During Leaders' Questions, Fianna Fáil leader Micheál Martin described as "incredible" that the project was not in the health capital programme. The hospital's plan had been "rebuffed"and had been sent back to management with an instruction to "scale it down and engage in another cost-benefit analysis".

In an interview with The Irish Times yesterday Mr Martin said: "I was told by hospital and clinical managers that they had proposed a project which was sent back and they were told to scale it down. It has to be the worst accident and emergency department in the country at this stage, and I got the sense when I met management that everyone was at the end of their tether.

“Apart from the national children’s hospital, the health projects in the capital plan seem to be all Dublin-based.”

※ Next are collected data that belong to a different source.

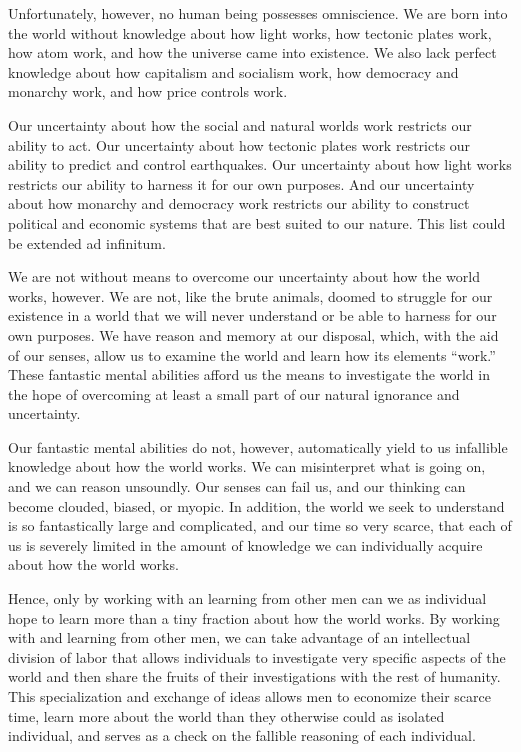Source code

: Unfortunately, however, no human being possesses omniscience. We are born into the world without knowledge about how light works, how tectonic plates work, how atom work, and how the universe came into existence. We also lack perfect knowledge about how capitalism and socialism work, how democracy and monarchy work, and how price controls work.

Our uncertainty about how the social and natural worlds work restricts our ability to act. Our uncertainty about how tectonic plates work restricts our ability to predict and control earthquakes. Our uncertainty about how light works restricts our ability to harness it for our own purposes. And our uncertainty about how monarchy and democracy work restricts our ability to construct political and economic systems that are best suited to our nature. This list could be extended ad infinitum.

We are not without means to overcome our uncertainty about how the world works, however. We are not, like the brute animals, doomed to struggle for our existence in a world that we will never understand or be able to harness for our own purposes. We have reason and memory at our disposal, which, with the aid of our senses, allow us to examine the world and learn how its elements ``work.'' These fantastic mental abilities afford us the means to investigate the world in the hope of overcoming at least a small part of our natural ignorance and uncertainty.

Our fantastic mental abilities do not, however, automatically yield to us infallible knowledge about how the world works. We can misinterpret what is going on, and we can reason unsoundly. Our senses can fail us, and our thinking can become clouded, biased, or myopic. In addition, the world we seek to understand is so fantastically large and complicated, and our time so very scarce, that each of us is severely limited in the amount of knowledge we can individually acquire about how the world works.

Hence, only by working with an learning from other men can we as individual hope to learn more than a tiny fraction about how the world works. By working with and learning from other men, we can take advantage of an intellectual division of labor that allows individuals to investigate very specific aspects of the world and then share the fruits of their investigations with the rest of humanity. This specialization and exchange of ideas allows men to economize their scarce time, learn more about the world than they otherwise could as isolated individual, and serves as a check on the fallible reasoning of each individual.

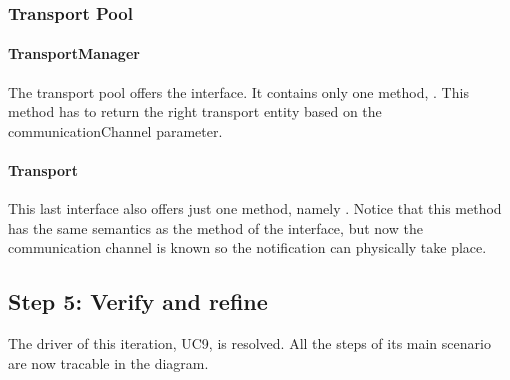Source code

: \subsubsection{Transport Pool}

\paragraph{TransportManager}

\npar The transport pool offers the  interface. It
contains only one method, . This method has to return the right transport entity based on the
communicationChannel parameter.

\paragraph{Transport}

\npar This last interface also offers just one method, namely
. Notice that this method has the same semantics as
the method of the  interface, but now the communication
channel is known so the notification can physically take place.

\subsection{Step 5: Verify and refine}
\label{add:it7/verification}

\npar The driver of this iteration, UC9, is resolved. All the steps of its main
scenario are now tracable in the diagram.
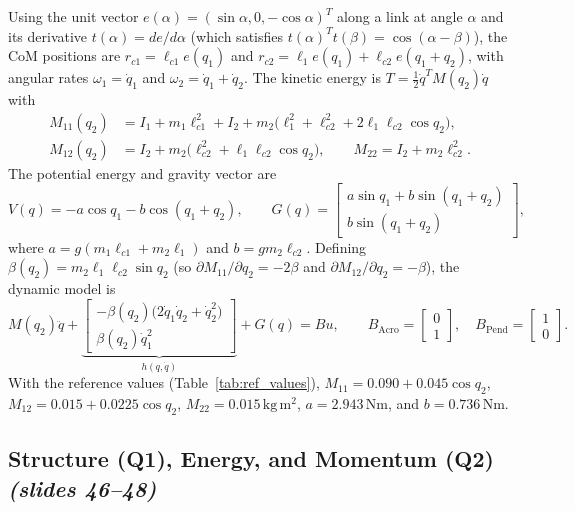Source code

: \documentclass[11pt, a4paper]{article}
\theoremstyle{definition}
\theoremstyle{plain}
\begin{document}
Using the unit vector $e(\alpha) = (\sin\alpha, 0, -\cos\alpha)^T$ along a link at angle $\alpha$ and its derivative $t(\alpha) = de/d\alpha$ (which satisfies $t(\alpha)^T t(\beta) = \cos(\alpha - \beta)$), the CoM positions are $r_{c1} = \ell_{c1} e(q_1)$ and $r_{c2} = \ell_1 e(q_1) + \ell_{c2} e(q_1 + q_2)$, with angular rates $\omega_1 = \dot{q}_1$ and $\omega_2 = \dot{q}_1 + \dot{q}_2$. The kinetic energy is $T = \frac{1}{2}\dot{q}^T M(q_2)\dot{q}$ with
\begin{align*}
  M_{11}(q_2) &= I_1 + m_1 \ell_{c1}^2 + I_2 + m_2 \big(\ell_1^2 + \ell_{c2}^2 + 2\ell_1 \ell_{c2} \cos q_2\big), \\
  M_{12}(q_2) &= I_2 + m_2 \big(\ell_{c2}^2 + \ell_1 \ell_{c2} \cos q_2\big), \qquad
  M_{22} = I_2 + m_2 \ell_{c2}^2.
\end{align*}
The potential energy and gravity vector are
\[
  V(q) = -a \cos q_1 - b \cos(q_1 + q_2), \qquad
  G(q) = \begin{bmatrix} a\sin q_1 + b\sin(q_1 + q_2) \\ b\sin(q_1 + q_2) \end{bmatrix},
\]
where $a = g(m_1 \ell_{c1} + m_2 \ell_1)$ and $b = g m_2 \ell_{c2}$. Defining $\beta(q_2) = m_2 \ell_1 \ell_{c2} \sin q_2$ (so $\partial M_{11}/\partial q_2 = -2\beta$ and $\partial M_{12}/\partial q_2 = -\beta$), the dynamic model is
\begin{equation}
  M(q_2)\ddot{q}
  + \underbrace{\begin{bmatrix} -\beta(q_2)\big(2\dot{q}_1\dot{q}_2 + \dot{q}_2^2\big) \\ \beta(q_2)\dot{q}_1^2 \end{bmatrix}}_{h(q,\dot{q})}
  + G(q) = B u,
  \qquad
  B_{\text{Acro}} = \begin{bmatrix} 0 \\ 1 \end{bmatrix}, \quad
  B_{\text{Pend}} = \begin{bmatrix} 1 \\ 0 \end{bmatrix}.
  \label{eq:twolink}
\end{equation}
With the reference values (Table~\ref{tab:ref_values}), $M_{11} = 0.090 + 0.045\cos q_2$, $M_{12} = 0.015 + 0.0225\cos q_2$, $M_{22} = 0.015\,\mathrm{kg\,m^2}$, $a = 2.943\,\mathrm{Nm}$, and $b = 0.736\,\mathrm{Nm}$.

\subsection{Structure (Q1), Energy, and Momentum (Q2) \emph{(slides 46--48)}}
\end{document}
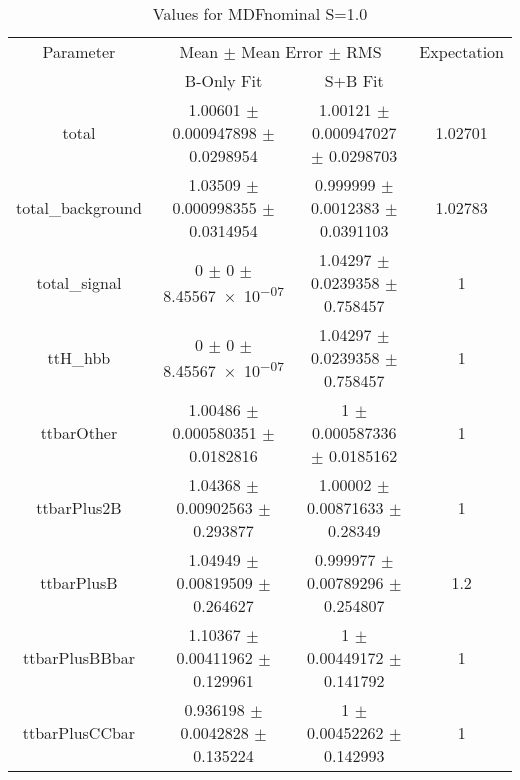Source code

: \begin{table}
\centering
\caption{Values for MDFnominal S=1.0}
\begin{tabular}{cccc}
\toprule
Parameter & \multicolumn{2}{c}{Mean $\pm$ Mean Error $\pm$ RMS} & Expectation\\
 & B-Only Fit & S+B Fit & \\
\midrule
total & \num{1.00601} $\pm$ \num{0.000947898} $\pm$ \num{0.0298954} & \num{1.00121} $\pm$ \num{0.000947027} $\pm$ \num{0.0298703} & \num{1.02701}\\
total\_background & \num{1.03509} $\pm$ \num{0.000998355} $\pm$ \num{0.0314954} & \num{0.999999} $\pm$ \num{0.0012383} $\pm$ \num{0.0391103} & \num{1.02783}\\
total\_signal & \num{0} $\pm$ \num{0} $\pm$ \num{8.45567e-07} & \num{1.04297} $\pm$ \num{0.0239358} $\pm$ \num{0.758457} & \num{1}\\
ttH\_hbb & \num{0} $\pm$ \num{0} $\pm$ \num{8.45567e-07} & \num{1.04297} $\pm$ \num{0.0239358} $\pm$ \num{0.758457} & \num{1}\\
ttbarOther & \num{1.00486} $\pm$ \num{0.000580351} $\pm$ \num{0.0182816} & \num{1} $\pm$ \num{0.000587336} $\pm$ \num{0.0185162} & \num{1}\\
ttbarPlus2B & \num{1.04368} $\pm$ \num{0.00902563} $\pm$ \num{0.293877} & \num{1.00002} $\pm$ \num{0.00871633} $\pm$ \num{0.28349} & \num{1}\\
ttbarPlusB & \num{1.04949} $\pm$ \num{0.00819509} $\pm$ \num{0.264627} & \num{0.999977} $\pm$ \num{0.00789296} $\pm$ \num{0.254807} & \num{1.2}\\
ttbarPlusBBbar & \num{1.10367} $\pm$ \num{0.00411962} $\pm$ \num{0.129961} & \num{1} $\pm$ \num{0.00449172} $\pm$ \num{0.141792} & \num{1}\\
ttbarPlusCCbar & \num{0.936198} $\pm$ \num{0.0042828} $\pm$ \num{0.135224} & \num{1} $\pm$ \num{0.00452262} $\pm$ \num{0.142993} & \num{1}\\
\bottomrule
\end{tabular}
\end{table}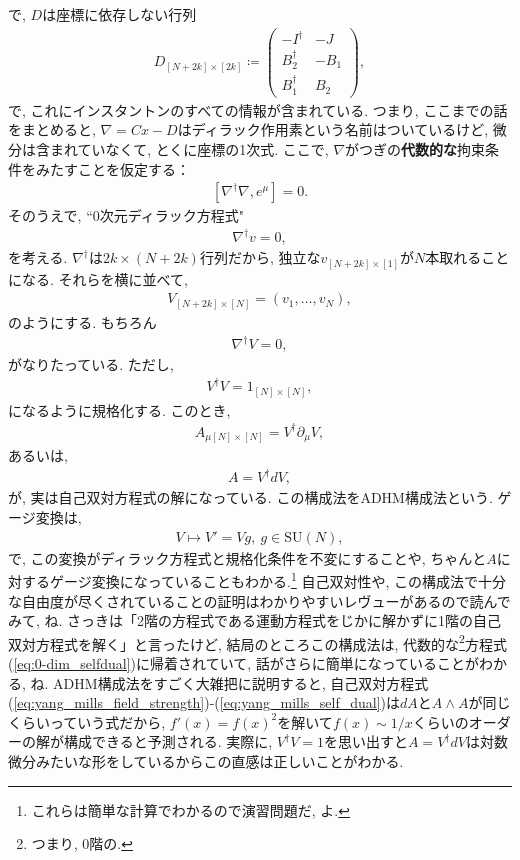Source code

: \documentclass{ltjsarticle}
\theoremstyle{definition}
\begin{document}
で, $D$は座標に依存しない行列
\begin{gather}
  D_{[N+2k]\times[2k]}\coloneqq
  \begin{pmatrix}
    -I^\dagger&-J\\
    B_2^\dagger&-B_1\\
    B_1^\dagger&B_2
  \end{pmatrix},
\end{gather}
で, これにインスタントンのすべての情報が含まれている. つまり, ここまでの話をまとめると, $\nabla=Cx-D$はディラック作用素という名前はついているけど, 微分は含まれていなくて, とくに座標の1次式. ここで, $\nabla$がつぎの\textbf{代数的な}拘束条件をみたすことを仮定する：
\begin{gather}
  \left[\nabla^\dagger\nabla,e^\mu\right]=0.\label{eq:0-dim_selfdual}
\end{gather}
そのうえで, ``0次元ディラック方程式"
\begin{gather}
  \nabla^\dagger v=0,
\end{gather}
を考える. $\nabla^\dagger$は$2k\times(N+2k)$行列だから, 独立な$v_{[N+2k]\times[1]}$が$N$本取れることになる. それらを横に並べて,
\begin{gather}
  V_{[N+2k]\times[N]}=\left(v_1,\dots,v_N\right),
\end{gather}
のようにする. もちろん
\begin{gather}
  \nabla^\dagger V=0,\label{eq:adhm_v_orthogonality}
\end{gather}
がなりたっている. ただし,
\begin{gather}
  V^\dagger V=1_{[N]\times[N]},\label{eq:adhm_v_normalisation}
\end{gather}
になるように規格化する. このとき,
\begin{gather}
  A_{\mu[N]\times[N]}=V^\dagger\partial_\mu V,
\end{gather}
あるいは,
\begin{gather}
  A=V^\dagger dV,
\end{gather}
が, 実は自己双対方程式の解になっている. この構成法をADHM構成法という. ゲージ変換は,
\begin{gather}
  V\mapsto V'=Vg,\ g\in\mathrm{SU}(N),
\end{gather}
で, この変換がディラック方程式と規格化条件を不変にすることや, ちゃんと$A$に対するゲージ変換になっていることもわかる.\footnote{これらは簡単な計算でわかるので演習問題だ, よ.} 自己双対性や, この構成法で十分な自由度が尽くされていることの証明はわかりやすいレヴュー\cite{adhm_review}があるので読んでみて, ね. さっきは「2階の方程式である運動方程式をじかに解かずに1階の自己双対方程式を解く」と言ったけど, 結局のところこの構成法は, 代数的な\footnote{つまり, 0階の.}方程式(\ref{eq:0-dim_selfdual})に帰着されていて, 話がさらに簡単になっていることがわかる, ね. ADHM構成法をすごく大雑把に説明すると, 自己双対方程式(\ref{eq:yang_mills_field_strength})-(\ref{eq:yang_mills_self_dual})は$dA$と$A\wedge A$が同じくらいっていう式だから, $f'(x)=f(x)^2$を解いて$f(x)\sim1/x$くらいのオーダーの解が構成できると予測される. 実際に, $V^\dagger V=1$を思い出すと$A=V^\dagger dV$は対数微分みたいな形をしているからこの直感は正しいことがわかる.\par
\end{document}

As the second-busiest emergency department in the State, UHG’s unit is dealing with more than 250 cases a day in a unit provided on an interim basis in the late 1990s to cater for 100 daily.

The hospital's categorisation makes it a "magnet" for referrals from north Donegal as far as the Limerick-Kerry border.

A large proportion of the 1,000 missions undertaken by the Emergency Aeromedical Support Service, provided by the National Ambulance Service and the Air Corps since 2012, also land in Galway.

The hospital recorded 302 helipad landings last year, including cardiac and trauma cases and Irish Coast Guard transfers from the islands.

The closure of Roscommon hospital’s emergency department has also contributed to pressure, although patients are spread between Galway, Portiunucula in Ballinasloe and Mayo General

Staff who did not wish to be identified said yesterday the situation was extremely stressful and “risky”.

“We have had people collapsing in the waiting room before they have even been triaged,”a staff member said.

“On average 20 to 30 people leave without seeing anyone as they are waiting so long,” another staff member said. “These are people who should really be seen by a doctor.”

Three of 10 staff who have left since January were transferred to other departments due to stress, the INMO said, while seven resigned – five of whom have gone to work in private hospitals in Galway.

Mr Martin described as “shocking” his visit to the paediatric bays within the department. “There were two bays in the corner of a room, children were on the ground crying, parents cramped together and there was no capacity to deal with infection control,” he said.

Saolta hospital group chief operating officer Ann Cosgrove said management had been working on a brief and feasibility study for the new emergency department for four years and had completed a cost-benefit analysis, which it was "updating" for submission by February 2016. "It is disappointing that approval to go to design stage is not in the capital plan."

Saolta group chief clinical director Dr Pat Nash denied the existing department was "unsafe", but said its replacement was the "key priority" for management.

The hospital has acquired space from existing departments, including physiotherapy, to provide an extra 30 beds, and a 70-bed wing which is under construction. Dr Nash said while these developments would ease pressure on beds the emergency department still needed to be replaced.

The INMO has repeatedly highlighted the issue, and Minister for Health Leo Varadkar and Minister for Public Expenditure Brendan Howlin both visited the hospital this summer.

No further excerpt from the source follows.